Sicherheitsdirektor Dimitri Moretti bestätigte gestern auf Anfrage, dass ein personalrechtliches Verfahren läuft. «Die beiden Männer haben Anspruch auf rechtliches Gehör», betonte der zuständige Sicherheitsdirektor. «Der Kanton muss und will als Arbeitgeber die Fristen und die gesetzlichen Vorgaben einhalten.» Er wolle deshalb die Informationen, die der «Urner Zeitung» vorlägen, weder bestätigen noch dementieren.

Gutachter schlägt Massnahmen vor

Der Suspendierungsentscheid basiert gemäss Recherchen unserer Zeitung auf einem Gutachten eines ausserkantonalen Experten. Dieser war von der Sicherheitsdirektion Uri im Zusammenhang mit dem aktuellen Konflikt in der Bereitschafts- und Verkehrspolizei beigezogen worden. «Er wurde beauftragt, die Ursachen des aktuellen Konflikts zu identifizieren und festzustellen, inwieweit sich der Konflikt auf Mitarbeitende auswirkt», erklärte Moretti auf Anfrage. «Ausserdem hatte der Experte Massnahmen vorzuschlagen, welche zur Beruhigung der Situation beitragen.» Ob es für die beiden Kaderleute dereinst zu einer Kündigung kommen wird, ist zurzeit noch offen.

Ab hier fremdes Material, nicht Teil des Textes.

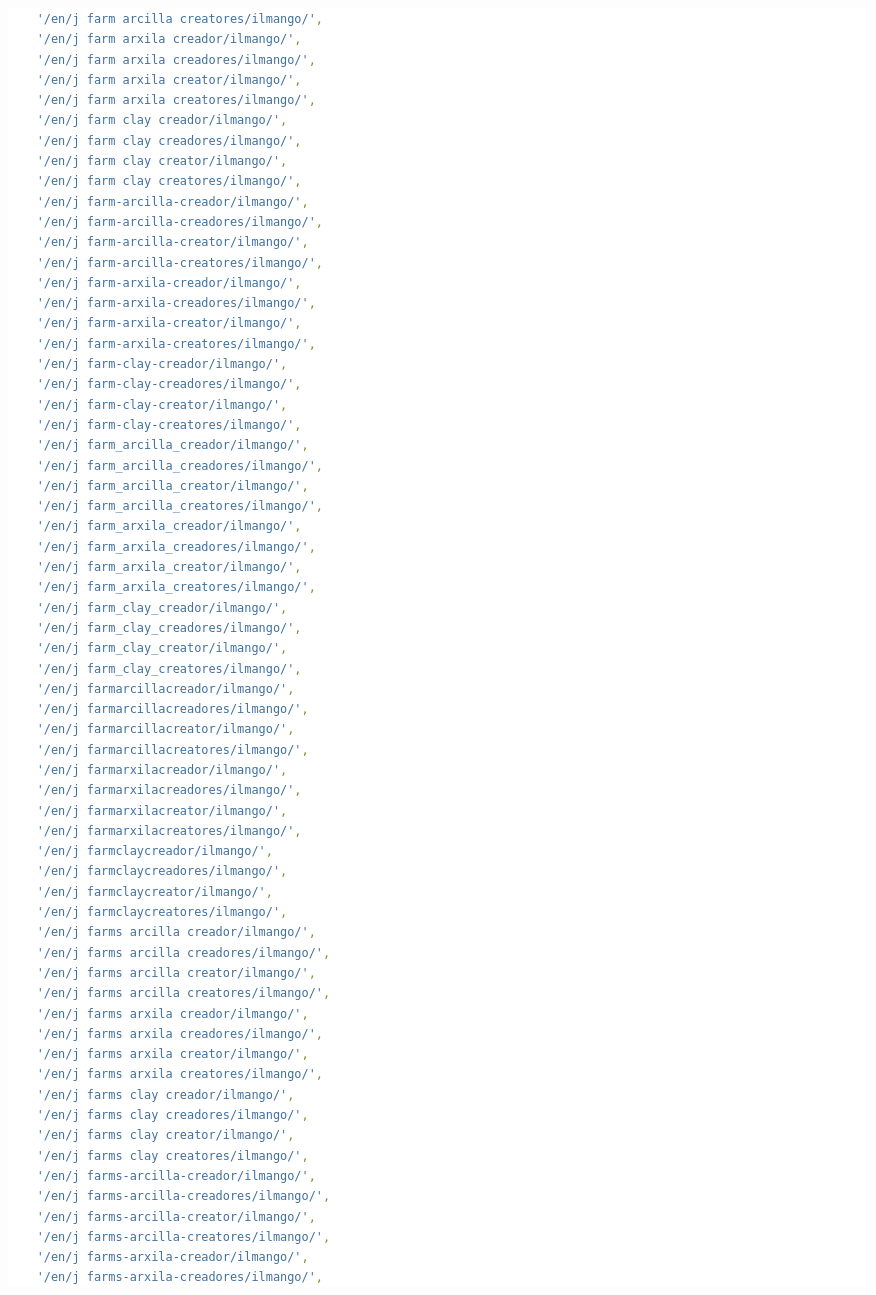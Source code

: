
 ```yaml
    '/en/j farm arcilla creatores/ilmango/',
    '/en/j farm arxila creador/ilmango/',
    '/en/j farm arxila creadores/ilmango/',
    '/en/j farm arxila creator/ilmango/',
    '/en/j farm arxila creatores/ilmango/',
    '/en/j farm clay creador/ilmango/',
    '/en/j farm clay creadores/ilmango/',
    '/en/j farm clay creator/ilmango/',
    '/en/j farm clay creatores/ilmango/',
    '/en/j farm-arcilla-creador/ilmango/',
    '/en/j farm-arcilla-creadores/ilmango/',
    '/en/j farm-arcilla-creator/ilmango/',
    '/en/j farm-arcilla-creatores/ilmango/',
    '/en/j farm-arxila-creador/ilmango/',
    '/en/j farm-arxila-creadores/ilmango/',
    '/en/j farm-arxila-creator/ilmango/',
    '/en/j farm-arxila-creatores/ilmango/',
    '/en/j farm-clay-creador/ilmango/',
    '/en/j farm-clay-creadores/ilmango/',
    '/en/j farm-clay-creator/ilmango/',
    '/en/j farm-clay-creatores/ilmango/',
    '/en/j farm_arcilla_creador/ilmango/',
    '/en/j farm_arcilla_creadores/ilmango/',
    '/en/j farm_arcilla_creator/ilmango/',
    '/en/j farm_arcilla_creatores/ilmango/',
    '/en/j farm_arxila_creador/ilmango/',
    '/en/j farm_arxila_creadores/ilmango/',
    '/en/j farm_arxila_creator/ilmango/',
    '/en/j farm_arxila_creatores/ilmango/',
    '/en/j farm_clay_creador/ilmango/',
    '/en/j farm_clay_creadores/ilmango/',
    '/en/j farm_clay_creator/ilmango/',
    '/en/j farm_clay_creatores/ilmango/',
    '/en/j farmarcillacreador/ilmango/',
    '/en/j farmarcillacreadores/ilmango/',
    '/en/j farmarcillacreator/ilmango/',
    '/en/j farmarcillacreatores/ilmango/',
    '/en/j farmarxilacreador/ilmango/',
    '/en/j farmarxilacreadores/ilmango/',
    '/en/j farmarxilacreator/ilmango/',
    '/en/j farmarxilacreatores/ilmango/',
    '/en/j farmclaycreador/ilmango/',
    '/en/j farmclaycreadores/ilmango/',
    '/en/j farmclaycreator/ilmango/',
    '/en/j farmclaycreatores/ilmango/',
    '/en/j farms arcilla creador/ilmango/',
    '/en/j farms arcilla creadores/ilmango/',
    '/en/j farms arcilla creator/ilmango/',
    '/en/j farms arcilla creatores/ilmango/',
    '/en/j farms arxila creador/ilmango/',
    '/en/j farms arxila creadores/ilmango/',
    '/en/j farms arxila creator/ilmango/',
    '/en/j farms arxila creatores/ilmango/',
    '/en/j farms clay creador/ilmango/',
    '/en/j farms clay creadores/ilmango/',
    '/en/j farms clay creator/ilmango/',
    '/en/j farms clay creatores/ilmango/',
    '/en/j farms-arcilla-creador/ilmango/',
    '/en/j farms-arcilla-creadores/ilmango/',
    '/en/j farms-arcilla-creator/ilmango/',
    '/en/j farms-arcilla-creatores/ilmango/',
    '/en/j farms-arxila-creador/ilmango/',
    '/en/j farms-arxila-creadores/ilmango/',
```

Habermacher, Schürch und weitere Kaderleute

Bei der Kantonspolizei Uri brodelt es nicht erst seit der vergangenen Woche. Einerseits sorgten der Abgang von Polizeikommandant Reto Habermacher (2016) sowie derjenige des Chefs der BVP, Oliver Schürch (2019), für viel Gesprächsstoff. Für negative Schlagzeilen in den nationalen Medien sorgte die Urner Polizei aber auch im Zusammenhang mit dem Fall Ignaz Walker. Zudem deckten die «Urner Zeitung» und der «Blick» in jüngster Vergangenheit mehrere Fälle auf, die Mängel, Ungereimtheiten, Vetternwirtschaft und Verfahrensfehler aufdeckten. 2016 kam es zur Freistellung eines Kadermitarbeiters der Kantonspolizei Uri, der seine Arbeitszeit nicht korrekt erfasst und massiv mehr Stunden abgerechnet als effektiv geleistet hatte. Die Verantwortlichen mussten sich damals den Vorwurf gefallen lassen, viel zu lange tatenlos zugeschaut zu haben.

Im September 2016 wurde ein langjähriger Polizist fristlos entlassen. Er soll versucht haben, einen Verkehrsunfall seiner alkoholisierten Lebenspartnerin zu vertuschen. Diese Massnahme war aber gemäss Urner Obergericht unverhältnismässig. Die Sicherheitsdirektion akzeptierte den entsprechenden Entscheid und verzichtete auf einen Weiterzug ans Bundesverwaltungsgericht – mit hohen Kosten für den Steuerzahler. An der Kündigung des Polizisten wurde zwar festgehalten, der betroffene Polizist hatte aber Anspruch auf Schadenersatz. Wie hoch dieser ausfiel und ob damals zusätzlich eine Abgangsentschädigung beschlossen wurde, darüber vereinbarten die Sicherheitsdirektion und der Polizist Stillschweigen.

Frühzeitige Pensionierung statt Kündigung

Im April 2018 wurde ein Polizist wegen mutmasslicher Veruntreuung suspendiert. Er soll sich mit 25000 Franken aus der Kasse des Verbands Urner Kantonspolizei bedient haben. Der Polizist beantragte in der Folge seine frühzeitige Pensionierung. Diese wurde ihm auch gewährt. Der Mann blieb suspendiert, hatte aber während der ordentlichen Kündigungsfrist von drei Monaten noch Anrecht auf seinen Lohn. Den mutmasslich veruntreuten Betrag hat er mittlerweile zurückbezahlt.

Berechtigte Zweifel bezüglich Schüssen

Im Sommer 2018 wurde schliesslich ein Sachbearbeiter der BVP freigestellt, weil er mit einem Luftgewehr auf einen Nachbarn geschossen haben soll. Der Polizist hat seine Arbeit mittlerweile wieder aufgenommen. «Nach Einsicht in die Strafakten hat die Sicherheitsdirektion entschieden, die Suspendierung wieder aufzuheben», erklärte Moretti gestern auf Anfrage. «Es hat sich gezeigt, dass hinsichtlich des schlimmsten Vorwurfs doch berechtige Zweifel bestehen, ob dem Polizisten strafrechtlich relevante Handlungen vorgeworfen werden können.»